一般的圓鏡是透明的,加了不同的功能才有顏色。金色,代表誓約。

霍潛注入靈氣,于其中見到了他曾經心心念念想見的岳丈大人。他生得挺拔正派,卻是趴在床邊一副三天三夜沒有閉眼的落魄樣。看角度,圓鏡在床的上方。

霍潛正好奇,孱弱的女聲響起,只聞其聲不見其人,應是在圓鏡後方:“我要你立誓,不許傷害孩子。”

“這孽子害你不能善終!”白止眼中一片紅血絲,暴喝,吓得同樣不見身影的糯糯發出細弱的叫聲。

“你看他,吓哭了。”女聲越發無力,帶着哽咽,“他還那麽小,眼睛都睜不開。我懷胎兩月為你生下他,想着他是你我之子,你卻要摔死他。我為你生的孩子,不該被你如此輕賤。”

“辛夷……”

白止落下一滴淚來,“我這兩夜以為你熬不過去。孩子太兇,你執意生下他,你下半輩子怎麽辦?我只求你無病無災,你卻負我害我。”

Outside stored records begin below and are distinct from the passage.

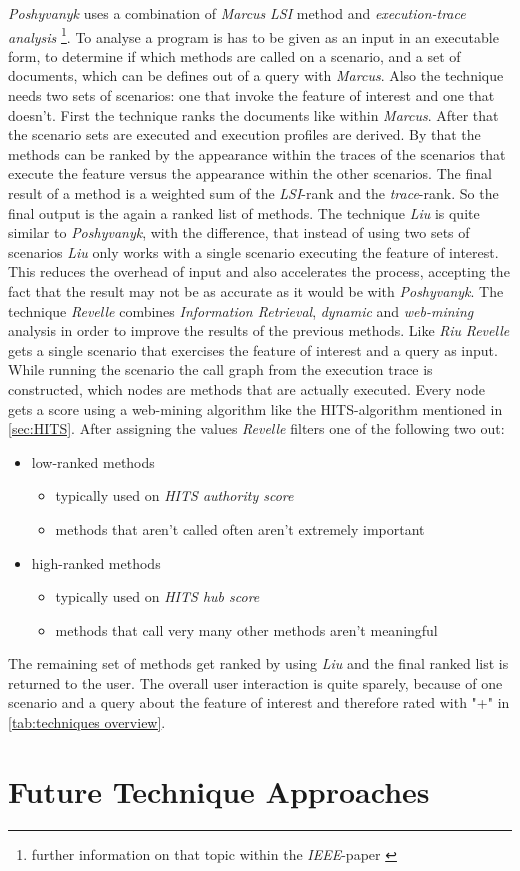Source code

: \textit{Poshyvanyk} uses a combination of \textit{Marcus} \textit{LSI} method and \textit{execution-trace analysis} \footnote{further information on that topic within the \textit{IEEE}-paper \cite{antoniol2006feature}}. To analyse a program is has to be given as an input in an executable form, to determine if which methods are called on a scenario, and a set of documents, which can be defines out of a query with \textit{Marcus}. Also the technique needs two sets of scenarios: one that invoke the feature of interest and one that doesn't. First the technique ranks the documents like within \textit{Marcus}. After that the scenario sets are executed and execution profiles are derived. By that the methods can be ranked by the appearance within the traces of the scenarios that execute the feature versus the appearance within the other scenarios. The final result of a method is a weighted sum of the \textit{LSI}-rank and the \textit{trace}-rank. So the final output is the again a ranked list of methods. \cite{poshyvanyk2007feature} \newline
The technique \textit{Liu} is quite similar to \textit{Poshyvanyk}, with the difference, that instead of using two sets of scenarios \textit{Liu} only works with a single scenario executing the feature of interest. This reduces the overhead of input and also accelerates the process, accepting the fact that the result may not be as accurate as it would be with \textit{Poshyvanyk}. \cite{liu2007feature} \newline
The technique \textit{Revelle} combines \textit{Information Retrieval}, \textit{dynamic} and \textit{web-mining} analysis in order to improve the results of the previous methods. Like \textit{Riu} \textit{Revelle} gets a single scenario that exercises the feature of interest and a query as input. While running the scenario the call graph from the execution trace is constructed, which nodes are methods that are actually executed. Every node gets a score using a web-mining algorithm like the HITS-algorithm mentioned in \autoref{sec:HITS}. After assigning the values \textit{Revelle} filters one of the following two out:
\begin{itemize}
	\item low-ranked methods 
	\begin{itemize}
		\item typically used on \textit{HITS authority score}
		\item methods that aren't called often aren't extremely important
	\end{itemize}
	\item high-ranked methods 
	\begin{itemize}
		\item typically used on \textit{HITS hub score}
		\item  methods that call very many other methods aren't meaningful
	\end{itemize}
\end{itemize} 
The remaining set of methods get ranked by using \textit{Liu} and the final ranked list is returned to the user.
The overall user interaction is quite sparely, because of one scenario and a query about the feature of interest and therefore rated with "+" in \autoref{tab:techniques overview}. \cite{revelle2010using}

\section{Future Technique Approaches}



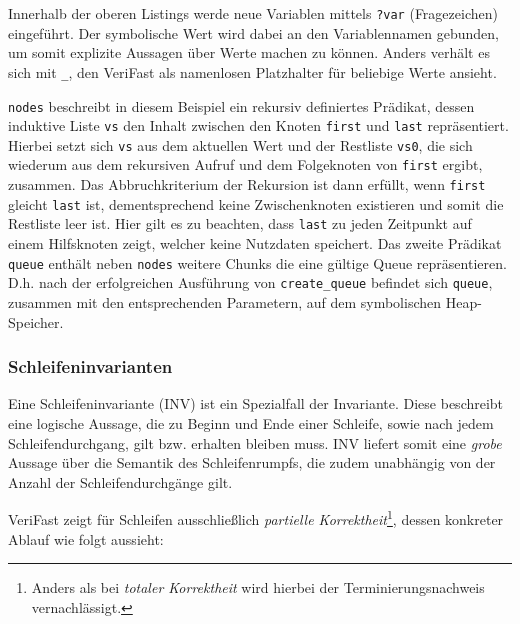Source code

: \noindent
Innerhalb der oberen Listings werde neue Variablen mittels \texttt{?var} (Fragezeichen) eingeführt. Der symbolische Wert wird dabei an den Variablennamen gebunden, um somit explizite Aussagen über Werte machen zu können. Anders verhält es sich mit \texttt{\_}, den VeriFast als namenlosen Platzhalter für beliebige Werte ansieht. \cite{Jacobs2017}

\texttt{nodes} beschreibt in diesem Beispiel ein rekursiv definiertes Prädikat, dessen induktive Liste \texttt{vs} den Inhalt zwischen den Knoten \texttt{first} und \texttt{last} repräsentiert. Hierbei setzt sich \texttt{vs} aus dem aktuellen Wert und der Restliste \texttt{vs0}, die sich wiederum aus dem rekursiven Aufruf und dem Folgeknoten von \texttt{first} ergibt, zusammen. Das Abbruchkriterium der Rekursion ist dann erfüllt, wenn \texttt{first} gleicht \texttt{last} ist, dementsprechend keine Zwischenknoten existieren und somit die Restliste leer ist. Hier gilt es zu beachten, dass \texttt{last} zu jeden Zeitpunkt auf einem Hilfsknoten zeigt, welcher keine Nutzdaten speichert. Das zweite Prädikat \texttt{queue} enthält neben \texttt{nodes} weitere Chunks die eine gültige Queue repräsentieren. D.h. nach der erfolgreichen Ausführung von \texttt{create\_queue} befindet sich \texttt{queue}, zusammen mit den entsprechenden Parametern, auf dem symbolischen Heap-Speicher.

\subsubsection{Schleifeninvarianten}

Eine Schleifeninvariante (INV) ist ein Spezialfall der Invariante. Diese beschreibt eine logische Aussage, die zu Beginn und Ende einer Schleife, sowie nach jedem Schleifendurchgang, gilt bzw. erhalten bleiben muss. INV liefert somit eine \emph{grobe} Aussage über die Semantik des Schleifenrumpfs, die zudem unabhängig von der Anzahl der Schleifendurchgänge gilt.

VeriFast zeigt für Schleifen ausschließlich \emph{partielle Korrektheit}\footnote{Anders als bei \emph{totaler Korrektheit} wird hierbei der Terminierungsnachweis vernachlässigt.}, dessen konkreter Ablauf wie folgt aussieht: \cite{Jacobs2017}

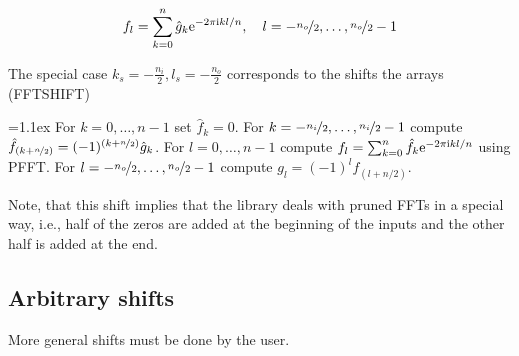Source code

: \begin{equation*}
  f_l = \sum_{k=0}^n \hat g_k \mathrm{e}^{-2\pi{\ensuremath{\text{\scriptsize{i}}}} kl/n}, \quad l=-\nicefrac{n_o}{2},\hdots,\nicefrac{n_o}{2}-1  
\end{equation*}

The special case $k_s=-\frac{n_i}{2}, l_s=-\frac{n_o}{2}$ corresponds to the shifts the arrays (\textsf{FFTSHIFT})
\begin{algorithm}
  \begin{algorithmic}[1]
    \itemsep=1.1ex
    \State For $k=0,\hdots,n-1$ set $\hat f_k = 0$.
    \State For $k=-\nicefrac{n_i}{2},\hdots,\nicefrac{n_i}{2}-1$ compute $\hat f_{(k+\nicefrac{n}{2})} = (-1)^{(k+\nicefrac{n}{2})} \hat g_{k}$.
    \State For $l=0,\hdots,n-1$ compute $f_l = \sum_{k=0}^{n} \hat f_k \mathrm{e}^{-2\pi{\ensuremath{\text{\scriptsize{i}}}} kl/n}$ using PFFT.
    \State For $l=-\nicefrac{n_o}{2},\hdots,\nicefrac{n_o}{2}-1$ compute $g_l = (-1)^l f_{(l+n/2)} $.
  \end{algorithmic}
\end{algorithm}


Note, that this shift implies that the library deals with pruned FFTs in a special way, i.e., half of the zeros are added
at the beginning of the inputs and the other half is added at the end.






\subsection{Arbitrary shifts}
More general shifts must be done by the user.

“既已有了他,我自當以命護之。”辛夷聲音孱弱,卻剛柔并濟步步緊逼,“即便我熬不過今夜我的亡靈也會一直看着你。你起誓,若弑子,亡妻辛夷在九泉之下不得安寧。”

白止依了她。

“你再起誓,若我活不到我兒十五歲成年,你要撫養他。”

她似乎料到了自己一死,這孩子一出生就要手刃親兒的男人會把兒子趕出家門。

白止又依她:“我定會照管他至成年。”

辛夷又要他起誓:“你以後也不許将我身體的事告訴孩子。我的身子素來孱弱,與他無關。”

小貓咪砸吧嘴吃奶的聲音傳來,一同伴随的還有辛夷的喟嘆:“我族已隐居,他便不需要知道什麽百尾貓的事。我只要他做一只無知亦無憂的貓精便好。他養在你眼皮子底下我就放心了,縱使養得比別家的小貓蠢笨些也無妨……他不知道,便不會猜到他生來的霸道之處;不知道,便永不會為我的事落一滴淚。”

一段細瘦的手腕出現在畫面中。辛夷一手撫上丈夫的面頰,為他抹掉淚水:“莫哭,你與孩子随便誰掉一滴眼淚,都是要心疼死我。”

白止握住她的手,背過身去不叫她看見自己的臉,抖着肩膀咬牙道:“辛夷,你待我太狠心了。”他又重複了一遍:“你待我太狠心了。”

霍潛燙手一樣把圓鏡收了。辛夷三次要求自己的丈夫以她九泉下的安寧起誓,他聽得毛骨悚然。

他自小無父母,又無子嗣。自決定與糯糯厮守,更認定了自己此生都不會有子嗣。他從來無法體會這如千丈山萬丈水一般厚重的來自血親的關愛。

如今一看,将自己對糯糯的心意擺出來一稱,煞是自愧不如。

他在辛夷面前,仿佛一個窺探別人家的外人。不敢多看,唯恐亵渎。

他将這枚圓鏡放回,只敢再挑些普通的放在手心掂量,預備以後再看。岳丈大人悲戚的言語仿佛還在耳邊。其中蘊含的不甘與憤懑難以忽視。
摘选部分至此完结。